Il porte son regard à nouveau sur moi  comme s’il cherchait à prendre appui sur moi, il se racle la gorge avant de dire :

-         Les circonstances ne sont peut –être pas en ma faveur aujourd’hui, mais je suis bien venu demander le droit de voir ma fille et de m’occuper d’elle , revenons à ce qui s’est passé il y a 17 ans.

   

                                                            ***

C’est l’histoire de ma vie, c’est l’histoire de ma mère que je vois se ramollir au fur et à mesure que mon père raconte cette histoire triste et difficile, les yeux de ma mère s’emplissent de larmes tout comme les miens et là je prends sa main dans la mienne.

Pourquoi ne m’a-t-elle jamais dit tout ça ? J’ai déjà pourtant l’âge d’entendre tout ceci.

Pour la première fois de ma vie, je comprends pourquoi ce sujet était si difficile à aborder pour elle. Je comprends aussi que l’homme deboiut en face de nous a perdu 17 ans de sa vie.

Dans l’illusion.

Dans le mensonge.

Ils sont tous les deux victimes.

Victimes de la stigmatisation de tout un village envers une famille.

Peut-être que s’il n’y avait pas eu tous ces préjugés sur les MOUKAMA, mes parents auraient vécu leur amour au grand jour et on n’en serait pas là !

Victimes de l’obsession d’une jeune femme prête à tout.

Je serre encore plus fort la main de ma mère.

Ça ne doit pas être facile pour elle d’entendre tout ça.

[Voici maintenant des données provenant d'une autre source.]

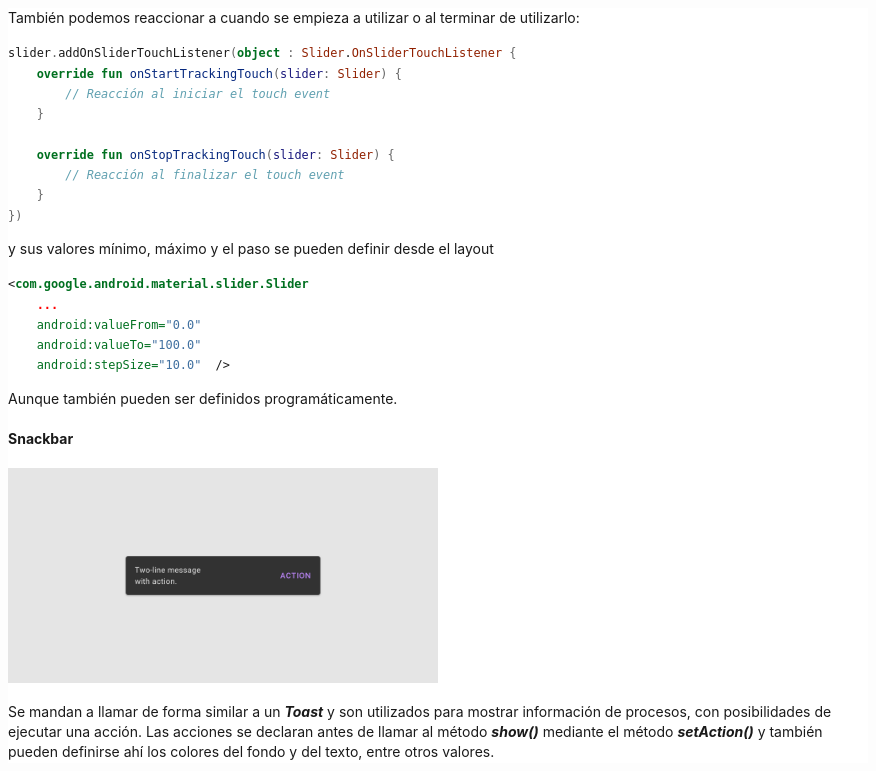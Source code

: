 También podemos reaccionar a cuando se empieza a utilizar o al terminar de utilizarlo:

```kotlin
slider.addOnSliderTouchListener(object : Slider.OnSliderTouchListener {
    override fun onStartTrackingTouch(slider: Slider) {
        // Reacción al iniciar el touch event
    }

    override fun onStopTrackingTouch(slider: Slider) {
        // Reacción al finalizar el touch event
    }
})
```

y sus valores mínimo, máximo y el paso se pueden definir desde el layout

```xml
<com.google.android.material.slider.Slider
    ...
    android:valueFrom="0.0"
    android:valueTo="100.0"
    android:stepSize="10.0"  />
``` 

Aunque también pueden ser definidos programáticamente.


#### Snackbar

<img src="images/snackbar.png" width="50%">

Se mandan a llamar de forma similar a un ___Toast___ y son utilizados para mostrar información de procesos, con posibilidades de ejecutar una acción. Las acciones se declaran antes de llamar al método ___show()___ mediante el método ___setAction()___ y también pueden definirse ahí los colores del fondo y del texto, entre otros valores.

Et quand mon petit frère qui dormait apparait pour venir dans les bras de maman, je vois qu’elle prend ce prétexte pour sortir de la pièce alors que mon père en face semble perturbé en la voyant avec un enfant.

Le porte-parole des BOUMI, reprend la parole alors que mon père se rassoit.

Je le regarde ses yeux brillent. Est-ce des larmes ?

Mais il cligne des yeux et hop plus rien.

L’échange qui suit, est se fait silencieusement.

Je crois que tout ce qui a été dit par mon père plane encore dans la pièce.

Maman n’est toujours pas revenue, je ne crois pas qu’elle reviendra d’ailleurs.

Quand c’est fini, mon oncle Richard dont le ton de la voix est plus adouci leur dit qu’ils ont désormais le droit de voir leur enfant. On me demande d’aller voir mes parents paternels, c’est lentement que je m’approche de mon père qui se lève et quand je suis à quelques mètres de lui, je m’arrête.

Tout le monde nous regarde.

Il ouvre les bras et là je cours me plonger dans ses bras en larmes alors que j’entends ses sanglots et que je sens ses larmes couler sur moi.

Je suis recouverte par la chaleur des bras d’un père, la chaleur des bras de mon père.